但老百姓会传出这样的说法也不是毫无道理,主要是这地方是个有灵性的地方,生长了好些石艾。

已经在冬季干枯的石艾。

除了生长着石艾还建起了石庙,庙里供奉着一排的神像!

两位主供神都是娘娘,左边是脚踏海浪的妈祖娘娘,右边是领着金童玉女的观音娘娘。

再就是土地公、土地婆,四海龙王等等,反正一楼供奉的神真是挺多的,披着褪色的红绸缎、抹着胭脂口红之类,排成一排,有点瘆人。

两名中年和尚下来领粮食,冲着三人连连双手合十作揖行礼:“阿弥陀佛,多谢施主们慷慨舍粮。”

两人挺高兴的。

他们一人拎着一个袋子,试出来重量不轻、粮食不少,这足够他们能活下一些日子来了。

梁慧丽和常金玉两人怕是第一次来给娘娘送粮食,所以面对和尚们的行礼道谢有些不好意思,在生产队能说会道的两人尴尬的说不出话来,赶紧去上香了。

王忆好奇打量这里的神灵,其中一个年长的和尚主动给他介绍道:“施主,你是不是认不全这里的大神?”

“其实他们都是水神,妈祖娘娘和观世音大士就不说了,你必然认识。”

“这一位是晏公总管,这一位是妈祖娘娘的父亲林巡检,还有毛竹五水仙、木兰陂三水神、二伏波将军马援和路博德、嘉佑和嘉应二水怪……”

他先给王忆大概的介绍了诸位水神,又给他进行了详细的介绍。

如同导游。

对水神们的来历和神通了如指掌,侃侃而谈,偶尔开个玩笑,介绍的很是清晰。

甚至这位师傅还将各路水神的诞生缘由讲出来,最后总结说:

“神是人民意志的凝聚和对美好生活的向往,咱们外海有着浓郁的民间信仰氛围,渔家世世代代以打渔为生,风波涌浪的更需要有些超自然的力量以安慰心灵,带来安全感。”

“我们庙中供奉的这些大神虽多,却都是事关渔家人身家性命的水神,这体现了咱们民间信仰中多神崇拜的特色,也让渔家人找到了自己的天命所属信仰。”
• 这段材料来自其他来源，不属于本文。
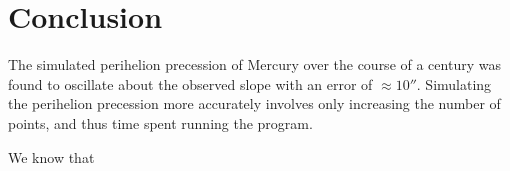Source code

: \documentclass[../main.tex]{subfiles}
\begin{document}
\section{Conclusion}\label{sec:conclusion}


The simulated perihelion precession of Mercury over the course of a century was found to oscillate about the observed slope with an error of $\approx 10''$. Simulating the perihelion precession more accurately involves only increasing the number of points, and thus time spent running the program. 


We know that 

\end{document}
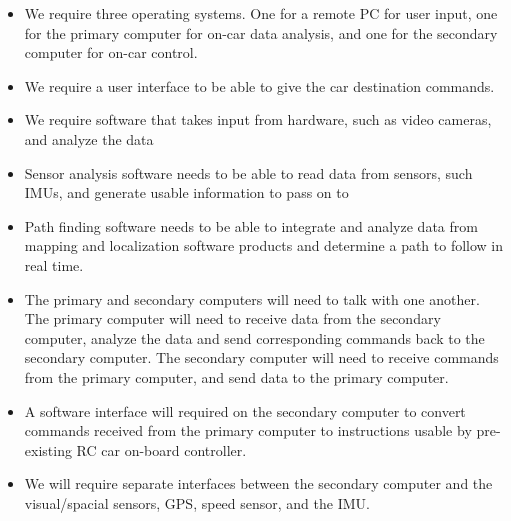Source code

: \documentclass[compsoc,draftclsnofoot,onecolumn,10pt]{IEEEtran}
\begin{document}
\begin{itemize}
	
	\item We require three operating systems. One for a remote PC for user input, one
	for the primary computer for on-car data analysis, and one for the secondary
	computer for on-car control.
	
	\item We require a user interface to be able to give the car destination commands. 
	
	\item We require software that takes input from hardware, such as video cameras,
	and analyze the data 
	
	\item Sensor analysis software needs to be able to read data from sensors, such IMUs, and generate usable information to pass on to 
	
	\item Path finding software needs to be able to integrate and analyze data from mapping and localization software products and determine a path to follow in real time.
	
	\item The primary and secondary computers will need to talk with one another. The
	primary computer will need to receive data from the secondary computer,
	analyze the data and send corresponding commands back to the secondary
	computer. The secondary computer will need to receive commands from the
	primary computer, and send data to the primary computer.
	
	\item A software interface will required on the secondary computer to convert
	commands received from the primary computer to instructions usable by
	pre-existing RC car on-board controller.
	
	\item We will require separate interfaces between the secondary computer and the
	visual/spacial sensors, GPS, speed sensor, and the IMU. 
	
\end{itemize}
\end{document}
王忆赞叹道:“大师您这旁征博引,当真是博学多识啊。”

年长和尚抚须笑道:“阿弥陀佛,善哉善哉,都是平日里看书所得,这都是书中的知识。”

已经上香祷告结束的常金玉也在跟着听,她更是对师傅的博学而感到钦佩。

听完之后,她说道:“我一直以为娘娘菩萨们是下凡尘救苦救难的天上神仙,原来他们是咱们老百姓口口相传由人变成的神?”

年长和尚笑而不答,换了个角度说道:“女施主你们公社或者周围岛屿有没有一些关于人成神的说法呢?”

“以前在和尚的家乡有这么个传说,和尚的家乡在老陕,有大河从村庄旁边经过汇入渭水,然后进出村庄去往外地要乘船摆渡,摆渡人从年轻干到年老,被我们老百姓尊称为水爷。”

“某一年水爷忽然对子孙后人说,他寿限已到该归天了,但他要家里人不要伤心难过,因为他本是我们那大河中的水龙王,是看百姓进出家门不便所以化为人身来摆渡人间。”

“如今他要回归大河继续去做他的龙王了,所以家里人应该开心,另外他要求家里人葬下他的时候不要给他穿衣服裤子鞋子。”

“第二天水爷果然去世,但他家里人不信他的话,又不能违背他临终遗言。最终一番商量选择折中方案,没给他穿寿衣而是给他穿上一件红背心和红裤衩送入土中。”

“后来有一年渭河发大水,我们家乡的河流倒灌眼看要决堤引发水灾,就在这关键时候……”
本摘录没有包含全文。